Partial Decision Forests is a mapreduce implementation where each mapper
builds a subset of the forest using only the data available in its
partition. This allows building forests using large datasets as long as
each partition can be loaded in-memory.
# Steps
## Download the data
* The current implementation is compatible with the UCI repository file
format. In this example we'll use the NSL-KDD dataset because its large
enough to show the performances of the partial implementation.
You can download the dataset here http://nsl.cs.unb.ca/NSL-KDD/
You can either download the full training set "KDDTrain+.ARFF", or a 20%
subset "KDDTrain+_20Percent.ARFF" (we'll use the full dataset in this
tutorial) and the test set "KDDTest+.ARFF".
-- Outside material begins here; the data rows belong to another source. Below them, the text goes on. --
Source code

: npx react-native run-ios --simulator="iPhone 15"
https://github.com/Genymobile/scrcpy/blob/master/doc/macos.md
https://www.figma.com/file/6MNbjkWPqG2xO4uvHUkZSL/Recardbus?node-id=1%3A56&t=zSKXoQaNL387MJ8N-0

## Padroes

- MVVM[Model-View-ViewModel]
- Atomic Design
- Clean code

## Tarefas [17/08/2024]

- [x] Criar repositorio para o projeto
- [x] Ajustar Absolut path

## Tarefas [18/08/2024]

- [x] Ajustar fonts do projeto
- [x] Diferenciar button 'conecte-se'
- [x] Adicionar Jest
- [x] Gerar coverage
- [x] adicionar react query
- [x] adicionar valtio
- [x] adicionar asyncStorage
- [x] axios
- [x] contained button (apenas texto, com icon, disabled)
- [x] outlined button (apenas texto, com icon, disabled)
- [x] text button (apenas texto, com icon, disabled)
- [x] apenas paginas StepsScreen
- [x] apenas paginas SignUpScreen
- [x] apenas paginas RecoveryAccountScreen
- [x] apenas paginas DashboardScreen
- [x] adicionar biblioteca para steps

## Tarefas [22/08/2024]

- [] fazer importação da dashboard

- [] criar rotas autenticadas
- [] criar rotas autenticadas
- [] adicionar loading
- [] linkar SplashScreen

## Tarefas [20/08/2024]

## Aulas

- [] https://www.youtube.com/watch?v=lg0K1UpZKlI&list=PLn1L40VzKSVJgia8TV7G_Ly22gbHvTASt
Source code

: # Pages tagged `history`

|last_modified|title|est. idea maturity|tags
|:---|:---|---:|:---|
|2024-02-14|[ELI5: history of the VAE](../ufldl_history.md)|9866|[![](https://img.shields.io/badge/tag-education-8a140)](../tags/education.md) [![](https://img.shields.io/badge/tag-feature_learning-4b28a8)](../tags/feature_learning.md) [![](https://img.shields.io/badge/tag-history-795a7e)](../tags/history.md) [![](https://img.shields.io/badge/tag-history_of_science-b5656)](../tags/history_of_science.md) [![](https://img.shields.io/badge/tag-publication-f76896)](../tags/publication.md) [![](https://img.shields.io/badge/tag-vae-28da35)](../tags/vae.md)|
* Open the train and test files and remove all the lines that begin with
'@'. All those lines are at the top of the files. Actually you can keep
those lines somewhere, because they'll help us describe the dataset to
Mahout
* Put the data in HDFS:
$HADOOP_HOME/bin/hadoop fs -mkdir testdata
$HADOOP_HOME/bin/hadoop fs -put testdata
## Build the Job files
* In $MAHOUT_HOME/ run: mvn clean install -DskipTests
## Generate a file descriptor for the dataset:
run the following command:
$HADOOP_HOME/bin/hadoop jar
$MAHOUT_HOME/core/target/mahout-core--job.jar
org.apache.mahout.df.tools.Describe -p testdata/KDDTrain+.arff -f
testdata/KDDTrain+.info -d N 3 C 2 N C 4 N C 8 N 2 C 19 N L
The "N 3 C 2 N C 4 N C 8 N 2 C 19 N L" string describes all the attributes
of the data. In this cases, it means 1 numerical(N) attribute, followed by
3 Categorical(C) attributes, ...L indicates the label. You can also use 'I'
to ignore some attributes
## Run the example
$HADOOP_HOME/hadoop jar
$MAHOUT_HOME/examples/target/mahout-examples--job.jar
org.apache.mahout.df.mapreduce.BuildForest -Dmapred.max.split.size=1874231
-oob -d testdata/KDDTrain+.arff -ds testdata/KDDTrain+.info -sl 5 -p -t 100
-o nsl-forest
which builds 100 trees (-t argument) using the partial implementation (-p).
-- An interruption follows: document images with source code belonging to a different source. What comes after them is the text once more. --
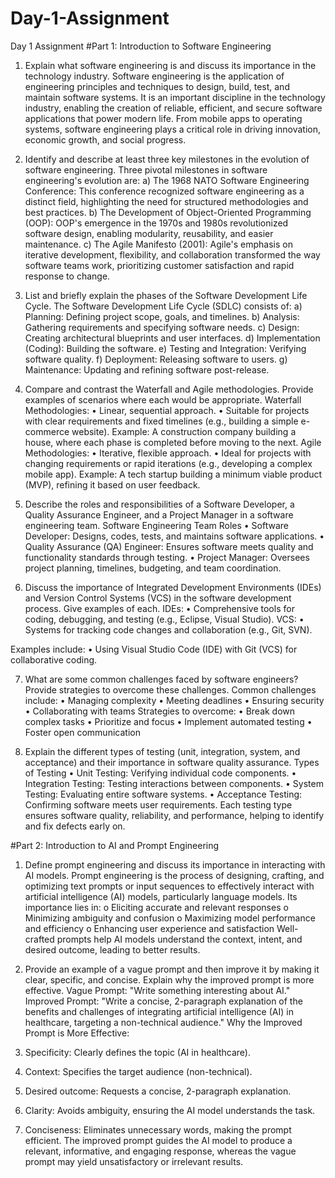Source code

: # Day-1-Assignment
Day 1 Assignment
#Part 1: Introduction to Software Engineering


1.	Explain what software engineering is and discuss its importance in the technology industry.
Software engineering is the application of engineering principles and techniques to design, build, test, and maintain software systems. It is an important discipline in the technology industry, enabling the creation of reliable, efficient, and secure software applications that power modern life. From mobile apps to operating systems, software engineering plays a critical role in driving innovation, economic growth, and social progress.

2.	Identify and describe at least three key milestones in the evolution of software engineering. 
Three pivotal milestones in software engineering's evolution are:
a)	The 1968 NATO Software Engineering Conference: This conference recognized software engineering as a distinct field, highlighting the need for structured methodologies and best practices.
b)	The Development of Object-Oriented Programming (OOP): OOP's emergence in the 1970s and 1980s revolutionized software design, enabling modularity, reusability, and easier maintenance.
c)	The Agile Manifesto (2001): Agile's emphasis on iterative development, flexibility, and collaboration transformed the way software teams work, prioritizing customer satisfaction and rapid response to change.

3.	List and briefly explain the phases of the Software Development Life Cycle.
The Software Development Life Cycle (SDLC) consists of:
a)	Planning: Defining project scope, goals, and timelines.
b)	Analysis: Gathering requirements and specifying software needs.
c)	Design: Creating architectural blueprints and user interfaces.
d)	Implementation (Coding): Building the software.
e)	Testing and Integration: Verifying software quality.
f)	Deployment: Releasing software to users.
g)	Maintenance: Updating and refining software post-release.

4.	Compare and contrast the Waterfall and Agile methodologies. Provide examples of scenarios where each would be appropriate.
Waterfall Methodologies:
•	Linear, sequential approach.
•	Suitable for projects with clear requirements and fixed timelines (e.g., building a simple e-commerce website).
Example: A construction company building a house, where each phase is completed before moving to the next.
Agile Methodologies:
•	Iterative, flexible approach.
•	Ideal for projects with changing requirements or rapid iterations (e.g., developing a complex mobile app).
Example: A tech startup building a minimum viable product (MVP), refining it based on user feedback.

5.	Describe the roles and responsibilities of a Software Developer, a Quality Assurance Engineer, and a Project Manager in a software engineering team.
Software Engineering Team Roles
•	Software Developer: Designs, codes, tests, and maintains software applications.
•	Quality Assurance (QA) Engineer: Ensures software meets quality and functionality standards through testing.
•	Project Manager: Oversees project planning, timelines, budgeting, and team coordination.

6.	Discuss the importance of Integrated Development Environments (IDEs) and Version Control Systems (VCS) in the software development process. Give examples of each.
IDEs:
•	Comprehensive tools for coding, debugging, and testing (e.g., Eclipse, Visual Studio).
VCS:
•	Systems for tracking code changes and collaboration (e.g., Git, SVN).

Examples include:
•	Using Visual Studio Code (IDE) with Git (VCS) for collaborative coding.


7.	What are some common challenges faced by software engineers? Provide strategies to overcome these challenges.
Common challenges include:
•	Managing complexity
•	Meeting deadlines
•	Ensuring security
•	Collaborating with teams
Strategies to overcome:
•	Break down complex tasks
•	Prioritize and focus
•	Implement automated testing
•	Foster open communication

8.	Explain the different types of testing (unit, integration, system, and acceptance) and their importance in software quality assurance.
Types of Testing
•	Unit Testing: Verifying individual code components.
•	Integration Testing: Testing interactions between components.
•	System Testing: Evaluating entire software systems.
•	Acceptance Testing: Confirming software meets user requirements.
Each testing type ensures software quality, reliability, and performance, helping to identify and fix defects early on.

#Part 2: Introduction to AI and Prompt Engineering
1.	Define prompt engineering and discuss its importance in interacting with AI models.
Prompt engineering is the process of designing, crafting, and optimizing text prompts or input sequences to effectively interact with artificial intelligence (AI) models, particularly language models. Its importance lies in:
o	Eliciting accurate and relevant responses
o	Minimizing ambiguity and confusion
o	Maximizing model performance and efficiency
o	Enhancing user experience and satisfaction
Well-crafted prompts help AI models understand the context, intent, and desired outcome, leading to better results.

2.	Provide an example of a vague prompt and then improve it by making it clear, specific, and concise. Explain why the improved prompt is more effective.
Vague Prompt: "Write something interesting about AI."
Improved Prompt: "Write a concise, 2-paragraph explanation of the benefits and challenges of integrating artificial intelligence (AI) in healthcare, targeting a non-technical audience."
Why the Improved Prompt is More Effective:
1.	Specificity: Clearly defines the topic (AI in healthcare).
2.	Context: Specifies the target audience (non-technical).
3.	Desired outcome: Requests a concise, 2-paragraph explanation.
4.	Clarity: Avoids ambiguity, ensuring the AI model understands the task.
5.	Conciseness: Eliminates unnecessary words, making the prompt efficient.
The improved prompt guides the AI model to produce a relevant, informative, and engaging response, whereas the vague prompt may yield unsatisfactory or irrelevant results.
Each tree is built using 5 random selected attribute per node (-sl
argument) the example computes the out-of-bag error (-oob) and outputs the
decision tree in the "nsl-forest" directory (-o).
The number of partitions is controlled by the -Dmapred.max.split.size
argument that indicates to Hadoop the max. size of each partition, in this
case 1/10 of the size of the dataset. Thus 10 partitions will be used.
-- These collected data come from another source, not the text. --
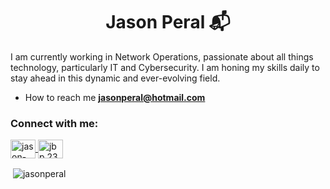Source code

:<h1 align="center">Jason Peral 📬</h1>

I am currently working in Network Operations, passionate about all things technology, particularly IT and Cybersecurity. I am honing my skills daily to stay ahead in this dynamic and ever-evolving field.

- How to reach me **jasonperal@hotmail.com**

<h3 align="left">Connect with me:</h3>
<p align="left">
  <a href="https://linkedin.com/in/jason-peral-89919716b" target="blank">
    <img align="center" src="https://raw.githubusercontent.com/rahuldkjain/github-profile-readme-generator/master/src/images/icons/Social/linked-in-alt.svg" alt="jason-peral" height="30" width="40" />
  </a>
  <a href="https://instagram.com/jbp.23" target="blank">
    <img align="center" src="https://raw.githubusercontent.com/rahuldkjain/github-profile-readme-generator/master/src/images/icons/Social/instagram.svg" alt="jbp.23" height="30" width="40" />
  </a>
</p>

<p>&nbsp;<img align="center" src="https://github-readme-stats.vercel.app/api?username=jasonperal&show_icons=true&locale=en" alt="jasonperal" /></p>
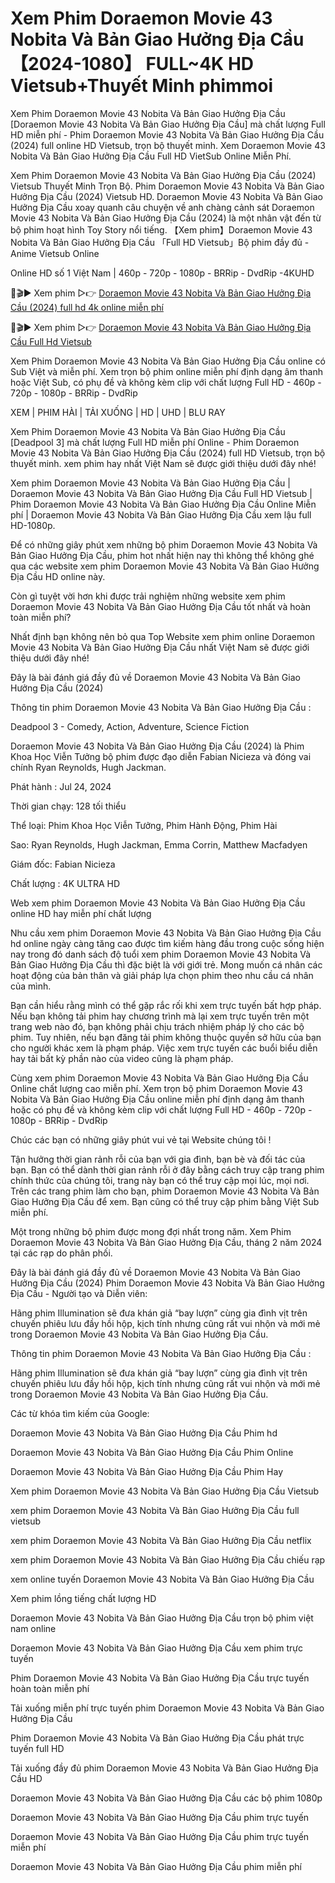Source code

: # Xem Phim Doraemon Movie 43 Nobita Và Bản Giao Hưởng Địa Cầu 【2024-1080】 FULL~4K HD Vietsub+Thuyết Minh phimmoi

Xem Phim Doraemon Movie 43 Nobita Và Bản Giao Hưởng Địa Cầu [Doraemon Movie 43 Nobita Và Bản Giao Hưởng Địa Cầu] mà chất lượng Full HD miễn phí - Phim Doraemon Movie 43 Nobita Và Bản Giao Hưởng Địa Cầu (2024) full online HD Vietsub, trọn bộ thuyết minh. Xem Doraemon Movie 43 Nobita Và Bản Giao Hưởng Địa Cầu Full HD VietSub Online Miễn Phí.

Xem Phim Doraemon Movie 43 Nobita Và Bản Giao Hưởng Địa Cầu (2024) Vietsub Thuyết Minh Trọn Bộ. Phim Doraemon Movie 43 Nobita Và Bản Giao Hưởng Địa Cầu (2024) Vietsub HD. Doraemon Movie 43 Nobita Và Bản Giao Hưởng Địa Cầu xoay quanh câu chuyện về anh chàng cảnh sát Doraemon Movie 43 Nobita Và Bản Giao Hưởng Địa Cầu (2024) là một nhân vật đến từ bộ phim hoạt hình Toy Story nổi tiếng. 【Xem phim】Doraemon Movie 43 Nobita Và Bản Giao Hưởng Địa Cầu 「Full HD Vietsub」Bộ phim đầy đủ - Anime Vietsub Online

Online HD số 1 Việt Nam | 460p - 720p - 1080p - BRRip - DvdRip -4KUHD

🔴🎬▶ Xem phim ▷👉 [Doraemon Movie 43 Nobita Và Bản Giao Hưởng Địa Cầu (2024) full hd 4k online miễn phí](https://4k.yeshq.biz/vi/movie/1148677)

🔴🎬▶ Xem phim ▷👉 [Doraemon Movie 43 Nobita Và Bản Giao Hưởng Địa Cầu Full Hd Vietsub](https://flix.dcine.pro/vi/movie/1148677)

Xem Phim Doraemon Movie 43 Nobita Và Bản Giao Hưởng Địa Cầu online có Sub Việt và miễn phí. Xem trọn bộ phim online miễn phí định dạng âm thanh hoặc Việt Sub, có phụ đề và không kèm clip với chất lượng Full HD - 460p - 720p - 1080p - BRRip - DvdRip

XEM | PHIM HÀI | TẢI XUỐNG | HD | UHD | BLU RAY

Xem Phim Doraemon Movie 43 Nobita Và Bản Giao Hưởng Địa Cầu [Deadpool 3] mà chất lượng Full HD miễn phí Online - Phim Doraemon Movie 43 Nobita Và Bản Giao Hưởng Địa Cầu (2024) full HD Vietsub, trọn bộ thuyết minh. xem phim hay nhất Việt Nam sẽ được giới thiệu dưới đây nhé!

Xem phim Doraemon Movie 43 Nobita Và Bản Giao Hưởng Địa Cầu | Doraemon Movie 43 Nobita Và Bản Giao Hưởng Địa Cầu Full HD Vietsub | Phim Doraemon Movie 43 Nobita Và Bản Giao Hưởng Địa Cầu Online Miễn phí | Doraemon Movie 43 Nobita Và Bản Giao Hưởng Địa Cầu xem lậu full HD-1080p.

Để có những giây phút xem những bộ phim Doraemon Movie 43 Nobita Và Bản Giao Hưởng Địa Cầu, phim hot nhất hiện nay thì không thể không ghé qua các website xem phim Doraemon Movie 43 Nobita Và Bản Giao Hưởng Địa Cầu HD online này.

Còn gì tuyệt vời hơn khi được trải nghiệm những website xem phim Doraemon Movie 43 Nobita Và Bản Giao Hưởng Địa Cầu tốt nhất và hoàn toàn miễn phí?

Nhất định bạn không nên bỏ qua Top Website xem phim online Doraemon Movie 43 Nobita Và Bản Giao Hưởng Địa Cầu nhất Việt Nam sẽ được giới thiệu dưới đây nhé!

Đây là bài đánh giá đầy đủ về Doraemon Movie 43 Nobita Và Bản Giao Hưởng Địa Cầu (2024)

Thông tin phim Doraemon Movie 43 Nobita Và Bản Giao Hưởng Địa Cầu :

Deadpool 3 - Comedy, Action, Adventure, Science Fiction

Doraemon Movie 43 Nobita Và Bản Giao Hưởng Địa Cầu (2024) là Phim Khoa Học Viễn Tưởng bộ phim được đạo diễn Fabian Nicieza và đóng vai chính Ryan Reynolds, Hugh Jackman.

Phát hành : Jul 24, 2024

Thời gian chạy: 128 tối thiểu

Thể loại: Phim Khoa Học Viễn Tưởng, Phim Hành Động, Phim Hài

Sao: Ryan Reynolds, Hugh Jackman, Emma Corrin, Matthew Macfadyen

Giám đốc: Fabian Nicieza

Chất lượng : 4K ULTRA HD

Web xem phim Doraemon Movie 43 Nobita Và Bản Giao Hưởng Địa Cầu online HD hay miễn phí chất lượng

Nhu cầu xem phim Doraemon Movie 43 Nobita Và Bản Giao Hưởng Địa Cầu hd online ngày càng tăng cao được tìm kiếm hàng đầu trong cuộc sống hiện nay trong đó danh sách độ tuổi xem phim Doraemon Movie 43 Nobita Và Bản Giao Hưởng Địa Cầu thì đặc biệt là với giới trẻ. Mong muốn cá nhân các hoạt động của bản thân và giải pháp lựa chọn phim theo nhu cầu cá nhân của mình.

Bạn cần hiểu rằng mình có thể gặp rắc rối khi xem trực tuyến bất hợp pháp. Nếu bạn không tải phim hay chương trình mà lại xem trực tuyến trên một trang web nào đó, bạn không phải chịu trách nhiệm pháp lý cho các bộ phim. Tuy nhiên, nếu bạn đăng tải phim không thuộc quyền sở hữu của bạn cho người khác xem là phạm pháp. Việc xem trực tuyến các buổi biểu diễn hay tải bất kỳ phần nào của video cũng là phạm pháp.

Cùng xem phim Doraemon Movie 43 Nobita Và Bản Giao Hưởng Địa Cầu Online chất lượng cao miễn phí. Xem trọn bộ phim Doraemon Movie 43 Nobita Và Bản Giao Hưởng Địa Cầu online miễn phí định dạng âm thanh hoặc có phụ đề và không kèm clip với chất lượng Full HD - 460p - 720p - 1080p - BRRip - DvdRip

Chúc các bạn có những giây phút vui vẻ tại Website chúng tôi !

Tận hưởng thời gian rảnh rỗi của bạn với gia đình, bạn bè và đối tác của bạn. Bạn có thể dành thời gian rảnh rỗi ở đây bằng cách truy cập trang phim chính thức của chúng tôi, trang này bạn có thể truy cập mọi lúc, mọi nơi. Trên các trang phim làm cho bạn, phim Doraemon Movie 43 Nobita Và Bản Giao Hưởng Địa Cầu để xem. Bạn cũng có thể truy cập phim bằng Việt Sub miễn phí.

Một trong những bộ phim được mong đợi nhất trong năm. Xem Phim Doraemon Movie 43 Nobita Và Bản Giao Hưởng Địa Cầu, tháng 2 năm 2024 tại các rạp do phân phối.

Đây là bài đánh giá đầy đủ về Doraemon Movie 43 Nobita Và Bản Giao Hưởng Địa Cầu (2024) Phim Doraemon Movie 43 Nobita Và Bản Giao Hưởng Địa Cầu - Người tạo và Diễn viên:

Hãng phim Illumination sẽ đưa khán giả “bay lượn” cùng gia đình vịt trên chuyến phiêu lưu đầy hồi hộp, kịch tính nhưng cũng rất vui nhộn và mới mẻ trong Doraemon Movie 43 Nobita Và Bản Giao Hưởng Địa Cầu.

Thông tin phim Doraemon Movie 43 Nobita Và Bản Giao Hưởng Địa Cầu :

Hãng phim Illumination sẽ đưa khán giả “bay lượn” cùng gia đình vịt trên chuyến phiêu lưu đầy hồi hộp, kịch tính nhưng cũng rất vui nhộn và mới mẻ trong Doraemon Movie 43 Nobita Và Bản Giao Hưởng Địa Cầu.

Các từ khóa tìm kiếm của Google:

Doraemon Movie 43 Nobita Và Bản Giao Hưởng Địa Cầu Phim hd

Doraemon Movie 43 Nobita Và Bản Giao Hưởng Địa Cầu Phim Online

Doraemon Movie 43 Nobita Và Bản Giao Hưởng Địa Cầu Phim Hay

Xem phim Doraemon Movie 43 Nobita Và Bản Giao Hưởng Địa Cầu Vietsub

xem phim Doraemon Movie 43 Nobita Và Bản Giao Hưởng Địa Cầu full vietsub

xem phim Doraemon Movie 43 Nobita Và Bản Giao Hưởng Địa Cầu netflix

xem phim Doraemon Movie 43 Nobita Và Bản Giao Hưởng Địa Cầu chiếu rạp

xem online tuyến Doraemon Movie 43 Nobita Và Bản Giao Hưởng Địa Cầu

Xem phim lồng tiếng chất lượng HD

Doraemon Movie 43 Nobita Và Bản Giao Hưởng Địa Cầu trọn bộ phim việt nam online

Doraemon Movie 43 Nobita Và Bản Giao Hưởng Địa Cầu xem phim trực tuyến

Phim Doraemon Movie 43 Nobita Và Bản Giao Hưởng Địa Cầu trực tuyến hoàn toàn miễn phí

Tải xuống miễn phí trực tuyến phim Doraemon Movie 43 Nobita Và Bản Giao Hưởng Địa Cầu

Phim Doraemon Movie 43 Nobita Và Bản Giao Hưởng Địa Cầu phát trực tuyến full HD

Tải xuống đầy đủ phim Doraemon Movie 43 Nobita Và Bản Giao Hưởng Địa Cầu HD

Doraemon Movie 43 Nobita Và Bản Giao Hưởng Địa Cầu các bộ phim 1080p

Doraemon Movie 43 Nobita Và Bản Giao Hưởng Địa Cầu phim trực tuyến

Doraemon Movie 43 Nobita Và Bản Giao Hưởng Địa Cầu phim trực tuyến miễn phí

Doraemon Movie 43 Nobita Và Bản Giao Hưởng Địa Cầu phim miễn phí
IMPORTANT: using less partitions should give better classification results,
but needs a lot of memory. So if the Jobs are failing, try increasing the
number of partitions.
* The example outputs the Build Time and the oob error estimation
10/03/13 17:57:29 INFO mapreduce.BuildForest: Build Time: 0h 7m 43s 582
10/03/13 17:57:33 INFO mapreduce.BuildForest: oob error estimate :
0.002325895231517865
10/03/13 17:57:33 INFO mapreduce.BuildForest: Storing the forest in:
nsl-forest/forest.seq
## Using the Decision Forest to Classify new data
run the following command:
$HADOOP_HOME/hadoop jar
$MAHOUT_HOME/examples/target/mahout-examples--job.jar
org.apache.mahout.df.mapreduce.TestForest -i nsl-kdd/KDDTest+.arff -ds
nsl-kdd/KDDTrain+.info -m nsl-forest -a -mr -o predictions
This will compute the predictions of "KDDTest+.arff" dataset (-i argument)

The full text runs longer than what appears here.